| Task item |
Could the records below be restated word for word, without a single picture?

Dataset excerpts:
▬▬▬

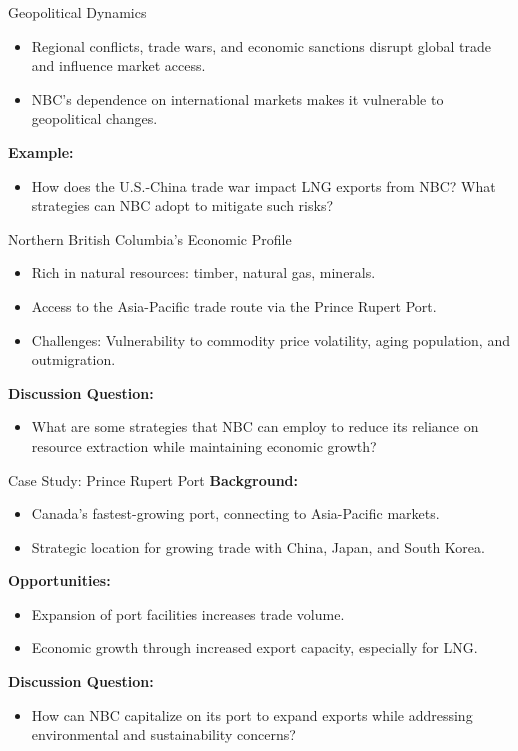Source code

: \documentclass{beamer}
\begin{document}
\begin{frame}{Geopolitical Dynamics}
    \begin{itemize}
        \item Regional conflicts, trade wars, and economic sanctions disrupt global trade and influence market access.
        \item NBC’s dependence on international markets makes it vulnerable to geopolitical changes.
    \end{itemize}
    \textbf{Example:}
    \begin{itemize}
        \item How does the U.S.-China trade war impact LNG exports from NBC? What strategies can NBC adopt to mitigate such risks?
    \end{itemize}
\end{frame}

\begin{frame}{Northern British Columbia’s Economic Profile}
    \begin{itemize}
        \item Rich in natural resources: timber, natural gas, minerals.
        \item Access to the Asia-Pacific trade route via the Prince Rupert Port.
        \item Challenges: Vulnerability to commodity price volatility, aging population, and outmigration.
    \end{itemize}
    \textbf{Discussion Question:}
    \begin{itemize}
        \item What are some strategies that NBC can employ to reduce its reliance on resource extraction while maintaining economic growth?
    \end{itemize}
\end{frame}

\begin{frame}{Case Study: Prince Rupert Port}
    \textbf{Background:}
    \begin{itemize}
        \item Canada’s fastest-growing port, connecting to Asia-Pacific markets.
        \item Strategic location for growing trade with China, Japan, and South Korea.
    \end{itemize}
    \textbf{Opportunities:}
    \begin{itemize}
        \item Expansion of port facilities increases trade volume.
        \item Economic growth through increased export capacity, especially for LNG.
    \end{itemize}
    \textbf{Discussion Question:}
    \begin{itemize}
        \item How can NBC capitalize on its port to expand exports while addressing environmental and sustainability concerns?
    \end{itemize}
\end{frame}
\end{document}
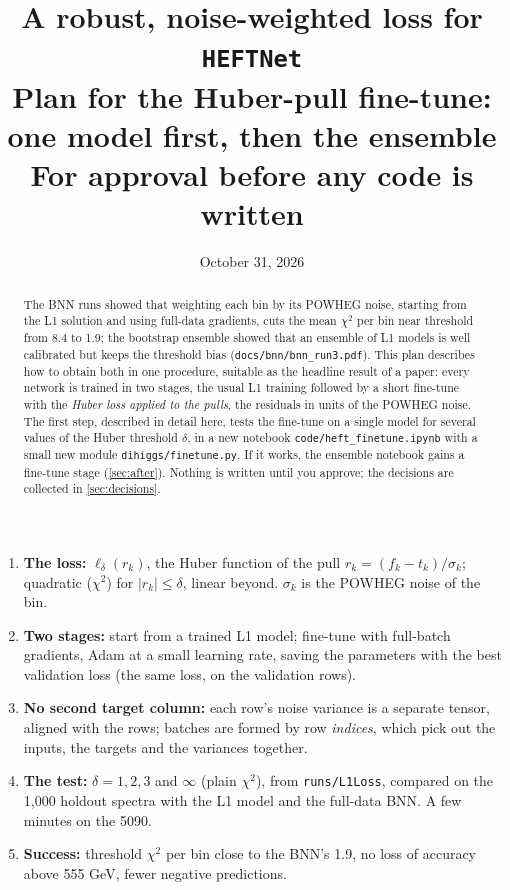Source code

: \documentclass[11pt]{article}
\title{\textbf{A robust, noise-weighted loss for \texttt{HEFTNet}}\\[4pt]
\large Plan for the Huber-pull fine-tune: one model first, then the ensemble\\[4pt]
\normalsize For approval before any code is written}
\date{October 31, 2026}
\newcommand{\file}[1]{\nolinkurl{#1}}
\begin{document}
\maketitle

\begin{abstract}
\noindent
The BNN runs showed that weighting each bin by its POWHEG noise, starting from the L1
solution and using full-data gradients, cuts the mean $\chi^2$ per bin near threshold from
8.4 to 1.9; the bootstrap ensemble showed that an ensemble of L1 models is well calibrated
but keeps the threshold bias (\file{docs/bnn/bnn_run3.pdf}). This plan describes how to
obtain both in one procedure, suitable as the headline result of a paper: every network is
trained in two stages, the usual L1 training followed by a short fine-tune with the
\emph{Huber loss applied to the pulls}, the residuals in units of the POWHEG noise. The
first step, described in detail here, tests the fine-tune on a single model for several
values of the Huber threshold $\delta$, in a new notebook \file{code/heft_finetune.ipynb}
with a small new module \file{dihiggs/finetune.py}. If it works, the ensemble notebook gains
a fine-tune stage (\cref{sec:after}). Nothing is written until you approve; the decisions
are collected in \cref{sec:decisions}.
\end{abstract}

\begin{keyidea}
\begin{enumerate}
  \item \textbf{The loss:} $\ell_\delta(r_k)$, the Huber function of the pull
    $r_k = (f_k - t_k)/\sigma_k$; quadratic ($\chi^2$) for $|r_k| \le \delta$, linear
    beyond. $\sigma_k$ is the POWHEG noise of the bin.
  \item \textbf{Two stages:} start from a trained L1 model; fine-tune with full-batch
    gradients, Adam at a small learning rate, saving the parameters with the best
    validation loss (the same loss, on the validation rows).
  \item \textbf{No second target column:} each row's noise variance is a separate tensor,
    aligned with the rows; batches are formed by row \emph{indices}, which pick out the
    inputs, the targets and the variances together.
  \item \textbf{The test:} $\delta = 1, 2, 3$ and $\infty$ (plain $\chi^2$), from
    \file{runs/L1Loss}, compared on the 1,000 holdout spectra with the L1 model and the
    full-data BNN. A few minutes on the 5090.
  \item \textbf{Success:} threshold $\chi^2$ per bin close to the BNN's 1.9, no loss of
    accuracy above 555 GeV, fewer negative predictions.
\end{enumerate}
\end{keyidea}
\end{document}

▬▬▬

| Worked solution |
Source code

: \documentclass{beamer}
\begin{document}
\begin{frame}{Geopolitical Dynamics}
    \begin{itemize}
        \item Regional conflicts, trade wars, and economic sanctions disrupt global trade and influence market access.
        \item NBC’s dependence on international markets makes it vulnerable to geopolitical changes.
    \end{itemize}
    \textbf{Example:}
    \begin{itemize}
        \item How does the U.S.-China trade war impact LNG exports from NBC? What strategies can NBC adopt to mitigate such risks?
    \end{itemize}
\end{frame}

\begin{frame}{Northern British Columbia’s Economic Profile}
    \begin{itemize}
        \item Rich in natural resources: timber, natural gas, minerals.
        \item Access to the Asia-Pacific trade route via the Prince Rupert Port.
        \item Challenges: Vulnerability to commodity price volatility, aging population, and outmigration.
    \end{itemize}
    \textbf{Discussion Question:}
    \begin{itemize}
        \item What are some strategies that NBC can employ to reduce its reliance on resource extraction while maintaining economic growth?
    \end{itemize}
\end{frame}

\begin{frame}{Case Study: Prince Rupert Port}
    \textbf{Background:}
    \begin{itemize}
        \item Canada’s fastest-growing port, connecting to Asia-Pacific markets.
        \item Strategic location for growing trade with China, Japan, and South Korea.
    \end{itemize}
    \textbf{Opportunities:}
    \begin{itemize}
        \item Expansion of port facilities increases trade volume.
        \item Economic growth through increased export capacity, especially for LNG.
    \end{itemize}
    \textbf{Discussion Question:}
    \begin{itemize}
        \item How can NBC capitalize on its port to expand exports while addressing environmental and sustainability concerns?
    \end{itemize}
\end{frame}
\end{document}
Source code

: \documentclass[11pt]{article}
\title{\textbf{A robust, noise-weighted loss for \texttt{HEFTNet}}\\[4pt]
\large Plan for the Huber-pull fine-tune: one model first, then the ensemble\\[4pt]
\normalsize For approval before any code is written}
\date{October 31, 2026}
\newcommand{\file}[1]{\nolinkurl{#1}}
\begin{document}
\maketitle

\begin{abstract}
\noindent
The BNN runs showed that weighting each bin by its POWHEG noise, starting from the L1
solution and using full-data gradients, cuts the mean $\chi^2$ per bin near threshold from
8.4 to 1.9; the bootstrap ensemble showed that an ensemble of L1 models is well calibrated
but keeps the threshold bias (\file{docs/bnn/bnn_run3.pdf}). This plan describes how to
obtain both in one procedure, suitable as the headline result of a paper: every network is
trained in two stages, the usual L1 training followed by a short fine-tune with the
\emph{Huber loss applied to the pulls}, the residuals in units of the POWHEG noise. The
first step, described in detail here, tests the fine-tune on a single model for several
values of the Huber threshold $\delta$, in a new notebook \file{code/heft_finetune.ipynb}
with a small new module \file{dihiggs/finetune.py}. If it works, the ensemble notebook gains
a fine-tune stage (\cref{sec:after}). Nothing is written until you approve; the decisions
are collected in \cref{sec:decisions}.
\end{abstract}

\begin{keyidea}
\begin{enumerate}
  \item \textbf{The loss:} $\ell_\delta(r_k)$, the Huber function of the pull
    $r_k = (f_k - t_k)/\sigma_k$; quadratic ($\chi^2$) for $|r_k| \le \delta$, linear
    beyond. $\sigma_k$ is the POWHEG noise of the bin.
  \item \textbf{Two stages:} start from a trained L1 model; fine-tune with full-batch
    gradients, Adam at a small learning rate, saving the parameters with the best
    validation loss (the same loss, on the validation rows).
  \item \textbf{No second target column:} each row's noise variance is a separate tensor,
    aligned with the rows; batches are formed by row \emph{indices}, which pick out the
    inputs, the targets and the variances together.
  \item \textbf{The test:} $\delta = 1, 2, 3$ and $\infty$ (plain $\chi^2$), from
    \file{runs/L1Loss}, compared on the 1,000 holdout spectra with the L1 model and the
    full-data BNN. A few minutes on the 5090.
  \item \textbf{Success:} threshold $\chi^2$ per bin close to the BNN's 1.9, no loss of
    accuracy above 555 GeV, fewer negative predictions.
\end{enumerate}
\end{keyidea}
\end{document}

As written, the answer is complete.